Colloquium series to bring arts leaders to Blacksburg
February 6, 2020
The School of Performing Arts presents “Art, Community, Ecology, and Health,” a colloquium series of free talks and workshops on the power and practice of art and culture as essential elements of healthy communities. The talks will be held at the Blacksburg Public Library.
The presentations are meant to open dialogue on the practical values of art as a core element for building strong communities.
On Feb. 20, essayist, novelist, arts journalist, and theatre historian Todd London will present “Let Me Sit with You a While, or The Challenge of Theatre Is the Challenge of the World,” exploring conflict and communion in society.
Before becoming the head of the Master of Fine Arts Playwriting Program at the New School in New York City, London served for 18 years as artistic director for the New Dramatists, where he created programs for and worked closely with more than 150 of the country’s leading playwrights and advocated nationally and internationally for hundreds more. He is also the current director of theatre relations for The Dramatists Guild of America.
Virginia Tech alumna Lanxing Fu will speak on March 19. Fu is co-director of Superhero Clubhouse, a community of artists and scientists engaged in a long-term experiment to understand how theatre can help shift consciousness in the face of climate change and environmental injustice. She will share her holistic approach to building climate justice through creative practice, using the tools of theatre. Fu earned bachelor’s degrees at Virginia Tech in both theatre and humanities, science, and environment in 2014.
On April 9, Brandi and Carlton Turner will speak on using the arts and agriculture to support the rural community, and cultural and economic development, in their hometown of Utica, Mississippi. They are leaders in a new research project investigating how creative approaches to community development may tackle the problem of access to healthy food in Utica, a low and moderate income, predominantly Black rural community.
The Turners are pioneers in taking a place-based approach to using digital media, agriculture, and arts to promote the legacy and vision of their community. They are the leadership team for the Mississippi Center for Cultural Production (Sipp Culture), which promotes economic empowerment and self-sufficiency of low- and moderate-income people through education, technical assistance, training, and mentoring in agribusiness.

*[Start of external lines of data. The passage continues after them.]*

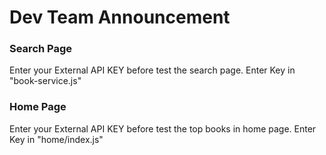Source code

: # Dev Team Announcement

### Search Page

Enter your External API KEY before test the search page. Enter Key in "book-service.js"


### Home Page

Enter  your External API KEY before test the top books in home page. Enter Key in "home/index.js"
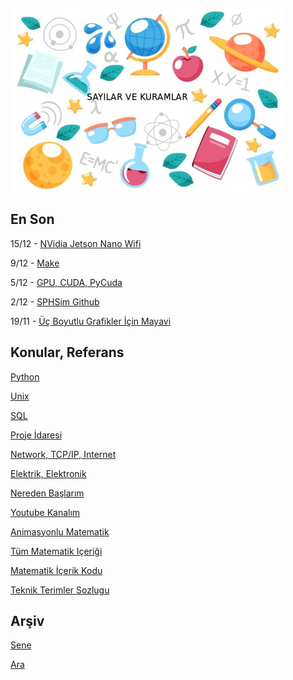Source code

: 
![](sk.jpg)

## En Son

15/12 - [NVidia Jetson Nano Wifi](https://burakbayramli.github.io/dersblog/sk/2020/12/nvidia-jetson-nano-2GB-wifi.html)

9/12 - [Make](https://burakbayramli.github.io/dersblog/sk/2020/11/cpp.html#make)

5/12 - [GPU, CUDA, PyCuda](https://burakbayramli.github.io/dersblog/sk/2020/12/gpu-cuda-pycuda.html)

2/12 - [SPHSim Github](https://github.com/burakbayramli/simsph)

19/11 - [Üç Boyutlu Grafikler İçin Mayavi](https://burakbayramli.github.io/dersblog/sk/2020/11/mayavi-3d.html)


## Konular, Referans

[Python](2016/01/python-dil-ogrenimi.md)

[Unix](2020/07/unix.md)

[SQL](2012/03/sql.md)

[Proje İdaresi](2020/07/proje-idaresi.md)

[Network, TCP/IP, Internet](2000/10/network.md)

[Elektrik, Elektronik](2020/08/elektronik.md)

[Nereden Başlarım](2019/01/nereden.md)

[Youtube Kanalım](https://www.youtube.com/channel/UCMAUsgUq5ODy8kMnJlUBUdQ)

[Animasyonlu Matematik](https://www.youtube.com/channel/UCx64ou5qw0Q9LLkwE8xSNEg)

[Tüm Matematik Içeriği](https://burakbayramli.github.io/dersblog/)

[Matematik İçerik Kodu](https://github.com/burakbayramli/classnotes)

[Teknik Terimler Sozlugu](https://burakbayramli.github.io/dersblog/algs/dict/teknik_terimler_sozlugu.html)

## Arşiv

[Sene](year.md)

[Ara](ara.html)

All talks will be held at 4 p.m. at the Blacksburg Public Library, located at 200 Miller St. in Blacksburg.
The School of Performing Arts Colloquium Series is supported by the Blacksburg Public Library; Virginia Tech’s Women and Minority Artists and Scholars Lecture Series; the Center for Food Systems and Community Transformation in the Department of Agricultural, Leadership, and Community Education; the Center for Communicating Science; the Community Change Collaborative; the Institute for Policy and Governance; and Christiansburg Institute, Inc.